■ **Exercise prompt**: Without the images, write out the entries word for word.

(Data supplied)

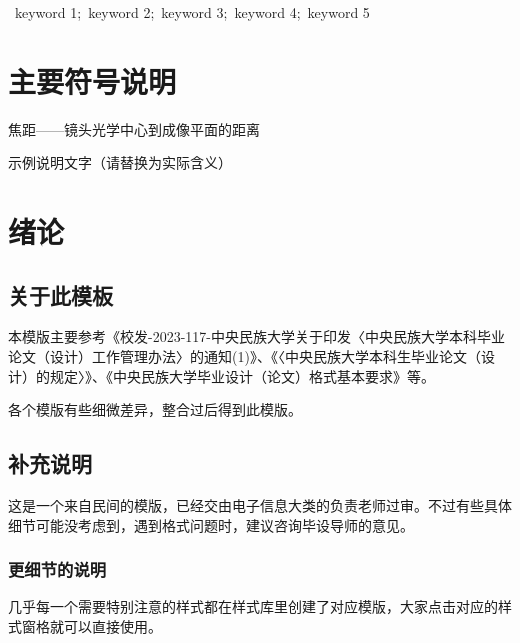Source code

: \documentclass[12pt,a4paper]{ctexart}
\begin{document}
\vspace{1em}
~keyword 1;~keyword 2;~keyword 3;~keyword 4;~keyword 5

\fontfamily{\familydefault}\selectfont 

\newpage
\setcounter{page}{4}
\enlargethispage{\baselineskip}
\vspace*{-\topskip}
\tableofcontents
\thispagestyle{fancy}

\newpage
\listoffigures
\thispagestyle{fancy}

\newpage
\listoftables
\thispagestyle{fancy}

\newpage
\section*{主要符号说明}
\thispagestyle{fancy}
\begin{description}[leftmargin=4em,itemsep=0.5\baselineskip]
    \item[$f$] 焦距——镜头光学中心到成像平面的距离
    \item[$\delta$] 示例说明文字（请替换为实际含义）
\end{description}

\newpage
\setcounter{page}{1}
\section{绪论}
\subsection{关于此模板}
本模版主要参考《校发-2023-117-中央民族大学关于印发〈中央民族大学本科毕业论文（设计）工作管理办法〉的通知(1)》、《〈中央民族大学本科生毕业论文（设计）的规定〉》、《中央民族大学毕业设计（论文）格式基本要求》等。

各个模版有些细微差异，整合过后得到此模版。

\subsection{补充说明}
这是一个来自民间的模版，已经交由电子信息大类的负责老师过审。不过有些具体细节可能没考虑到，遇到格式问题时，建议咨询毕设导师的意见。
\subsubsection{更细节的说明}
几乎每一个需要特别注意的样式都在样式库里创建了对应模版，大家点击对应的样式窗格就可以直接使用。
\end{document}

(End Data supplied)

■ **Written response**:
Source code

: \documentclass[12pt,a4paper]{ctexart}
\begin{document}
\vspace{1em}
~keyword 1;~keyword 2;~keyword 3;~keyword 4;~keyword 5

\fontfamily{\familydefault}\selectfont 

\newpage
\setcounter{page}{4}
\enlargethispage{\baselineskip}
\vspace*{-\topskip}
\tableofcontents
\thispagestyle{fancy}

\newpage
\listoffigures
\thispagestyle{fancy}

\newpage
\listoftables
\thispagestyle{fancy}

\newpage
\section*{主要符号说明}
\thispagestyle{fancy}
\begin{description}[leftmargin=4em,itemsep=0.5\baselineskip]
    \item[$f$] 焦距——镜头光学中心到成像平面的距离
    \item[$\delta$] 示例说明文字（请替换为实际含义）
\end{description}

\newpage
\setcounter{page}{1}
\section{绪论}
\subsection{关于此模板}
本模版主要参考《校发-2023-117-中央民族大学关于印发〈中央民族大学本科毕业论文（设计）工作管理办法〉的通知(1)》、《〈中央民族大学本科生毕业论文（设计）的规定〉》、《中央民族大学毕业设计（论文）格式基本要求》等。

各个模版有些细微差异，整合过后得到此模版。

\subsection{补充说明}
这是一个来自民间的模版，已经交由电子信息大类的负责老师过审。不过有些具体细节可能没考虑到，遇到格式问题时，建议咨询毕设导师的意见。
\subsubsection{更细节的说明}
几乎每一个需要特别注意的样式都在样式库里创建了对应模版，大家点击对应的样式窗格就可以直接使用。
\end{document}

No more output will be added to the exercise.